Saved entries
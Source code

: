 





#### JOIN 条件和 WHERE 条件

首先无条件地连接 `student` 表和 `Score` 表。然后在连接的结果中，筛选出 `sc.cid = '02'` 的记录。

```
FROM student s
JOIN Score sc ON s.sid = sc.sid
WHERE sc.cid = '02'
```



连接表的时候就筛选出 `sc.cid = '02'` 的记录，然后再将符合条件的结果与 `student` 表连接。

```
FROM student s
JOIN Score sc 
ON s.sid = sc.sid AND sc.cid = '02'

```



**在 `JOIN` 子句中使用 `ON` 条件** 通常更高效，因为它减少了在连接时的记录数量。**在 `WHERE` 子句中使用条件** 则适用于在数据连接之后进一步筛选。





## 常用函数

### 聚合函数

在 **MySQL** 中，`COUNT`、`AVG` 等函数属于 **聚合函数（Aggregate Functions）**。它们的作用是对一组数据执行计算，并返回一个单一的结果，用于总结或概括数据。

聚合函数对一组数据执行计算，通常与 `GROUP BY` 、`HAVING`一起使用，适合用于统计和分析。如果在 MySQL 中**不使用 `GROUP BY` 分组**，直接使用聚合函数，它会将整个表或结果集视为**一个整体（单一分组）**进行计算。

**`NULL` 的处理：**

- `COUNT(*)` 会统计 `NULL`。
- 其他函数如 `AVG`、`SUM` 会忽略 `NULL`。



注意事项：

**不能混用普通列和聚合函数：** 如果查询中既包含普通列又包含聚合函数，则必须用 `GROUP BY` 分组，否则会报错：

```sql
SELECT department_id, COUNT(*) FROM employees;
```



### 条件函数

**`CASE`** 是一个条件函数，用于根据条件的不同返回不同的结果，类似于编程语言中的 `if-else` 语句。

...

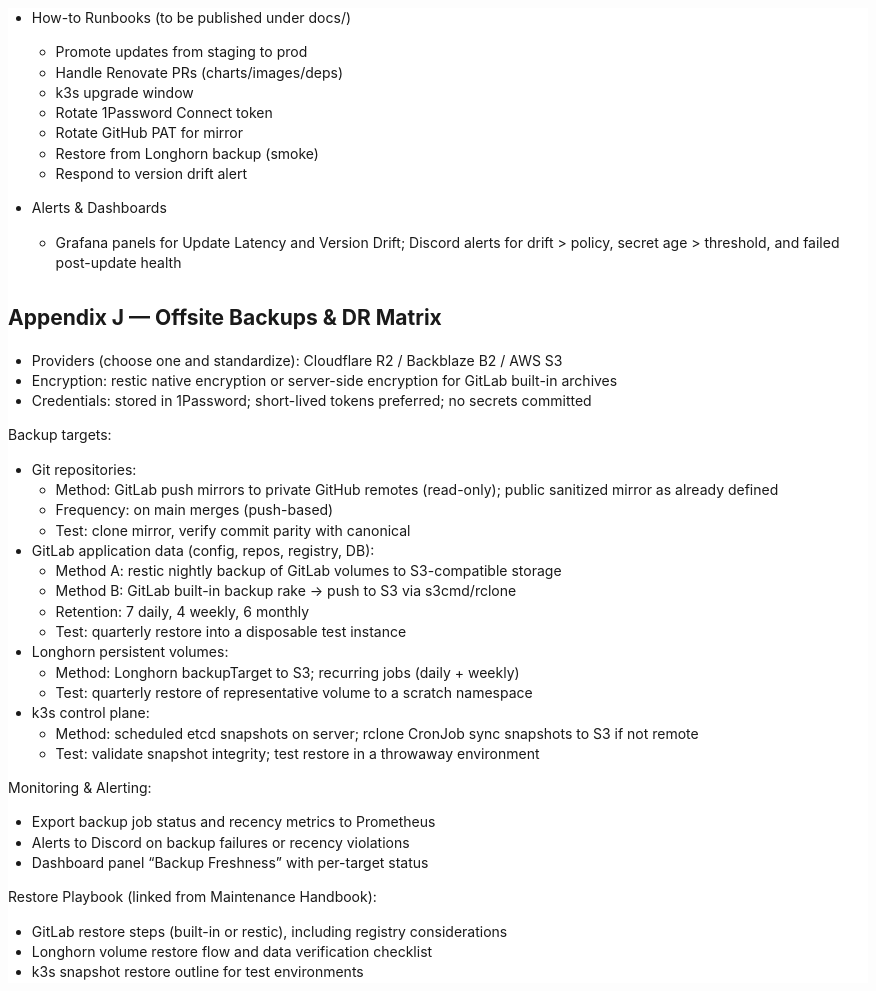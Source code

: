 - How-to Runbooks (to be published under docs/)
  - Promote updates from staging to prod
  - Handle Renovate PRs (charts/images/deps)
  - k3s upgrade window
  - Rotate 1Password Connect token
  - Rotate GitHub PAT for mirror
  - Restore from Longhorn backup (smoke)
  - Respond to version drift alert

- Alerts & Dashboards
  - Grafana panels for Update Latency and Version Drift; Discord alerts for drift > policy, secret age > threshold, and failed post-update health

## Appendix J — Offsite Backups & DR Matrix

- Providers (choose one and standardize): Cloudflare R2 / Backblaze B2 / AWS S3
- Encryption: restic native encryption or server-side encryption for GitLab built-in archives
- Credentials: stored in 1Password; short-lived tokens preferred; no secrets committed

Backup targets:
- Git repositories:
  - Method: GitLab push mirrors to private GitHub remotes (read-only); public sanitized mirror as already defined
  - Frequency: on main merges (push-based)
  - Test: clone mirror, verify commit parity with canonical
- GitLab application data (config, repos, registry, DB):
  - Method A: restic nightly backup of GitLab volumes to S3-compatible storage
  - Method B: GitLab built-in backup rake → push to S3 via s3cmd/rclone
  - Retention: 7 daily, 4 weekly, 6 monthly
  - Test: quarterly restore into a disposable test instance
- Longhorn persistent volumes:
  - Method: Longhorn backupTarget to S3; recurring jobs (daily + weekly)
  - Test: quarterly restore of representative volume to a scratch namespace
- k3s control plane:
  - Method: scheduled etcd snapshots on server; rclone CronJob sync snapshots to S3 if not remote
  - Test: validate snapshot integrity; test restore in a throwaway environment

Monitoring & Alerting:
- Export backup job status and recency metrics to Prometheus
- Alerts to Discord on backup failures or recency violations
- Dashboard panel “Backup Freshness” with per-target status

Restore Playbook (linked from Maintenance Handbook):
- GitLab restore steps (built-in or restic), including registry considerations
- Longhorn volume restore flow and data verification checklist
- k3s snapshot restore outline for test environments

--

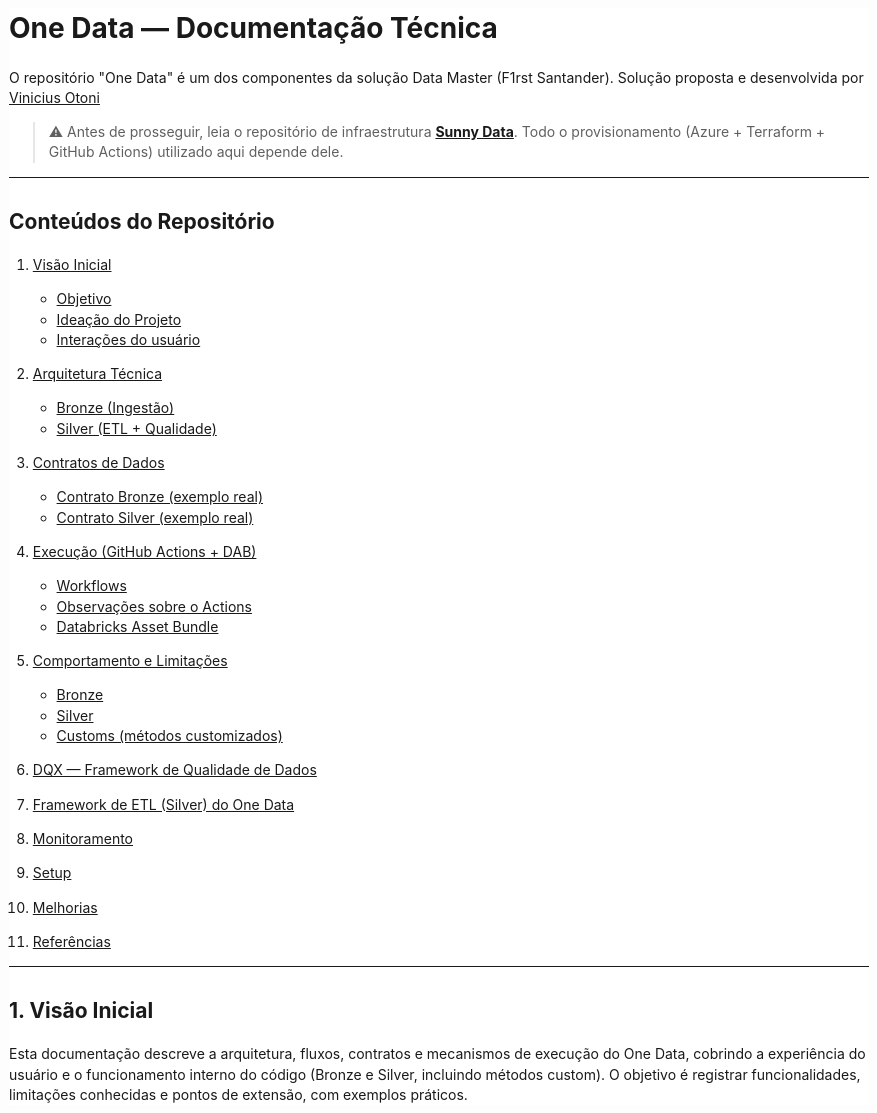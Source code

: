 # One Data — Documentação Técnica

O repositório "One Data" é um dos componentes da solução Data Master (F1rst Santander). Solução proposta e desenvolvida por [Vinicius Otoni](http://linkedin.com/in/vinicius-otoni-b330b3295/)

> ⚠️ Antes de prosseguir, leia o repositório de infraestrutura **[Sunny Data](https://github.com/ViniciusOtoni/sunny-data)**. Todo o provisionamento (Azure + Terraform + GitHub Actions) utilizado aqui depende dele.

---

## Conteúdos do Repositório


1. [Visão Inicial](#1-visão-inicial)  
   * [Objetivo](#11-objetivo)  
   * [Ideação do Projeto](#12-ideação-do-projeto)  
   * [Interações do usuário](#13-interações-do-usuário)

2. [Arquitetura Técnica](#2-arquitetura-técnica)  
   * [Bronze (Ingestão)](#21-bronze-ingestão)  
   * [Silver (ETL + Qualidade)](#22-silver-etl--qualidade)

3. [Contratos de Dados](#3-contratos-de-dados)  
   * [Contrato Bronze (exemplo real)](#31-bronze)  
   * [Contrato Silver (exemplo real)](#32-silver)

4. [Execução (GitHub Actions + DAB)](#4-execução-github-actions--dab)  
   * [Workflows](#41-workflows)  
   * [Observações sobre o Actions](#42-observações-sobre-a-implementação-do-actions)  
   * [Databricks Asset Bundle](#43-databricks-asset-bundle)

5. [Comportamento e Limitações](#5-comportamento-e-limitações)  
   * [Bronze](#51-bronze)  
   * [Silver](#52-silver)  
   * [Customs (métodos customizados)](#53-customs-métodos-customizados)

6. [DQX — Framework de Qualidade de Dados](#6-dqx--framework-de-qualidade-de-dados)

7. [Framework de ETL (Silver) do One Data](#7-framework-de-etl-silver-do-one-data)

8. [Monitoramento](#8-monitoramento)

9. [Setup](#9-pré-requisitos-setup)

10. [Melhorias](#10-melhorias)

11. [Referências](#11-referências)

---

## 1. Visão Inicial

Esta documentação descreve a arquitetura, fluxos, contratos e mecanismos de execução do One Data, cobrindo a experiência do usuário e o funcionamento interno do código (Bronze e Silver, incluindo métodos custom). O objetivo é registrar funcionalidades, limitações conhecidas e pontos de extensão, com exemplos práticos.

• **THE TASK**:
A single figure is required: the number of lines in the data above in which the word "NULL" appears.

• **WRITTEN RESPONSE**:
3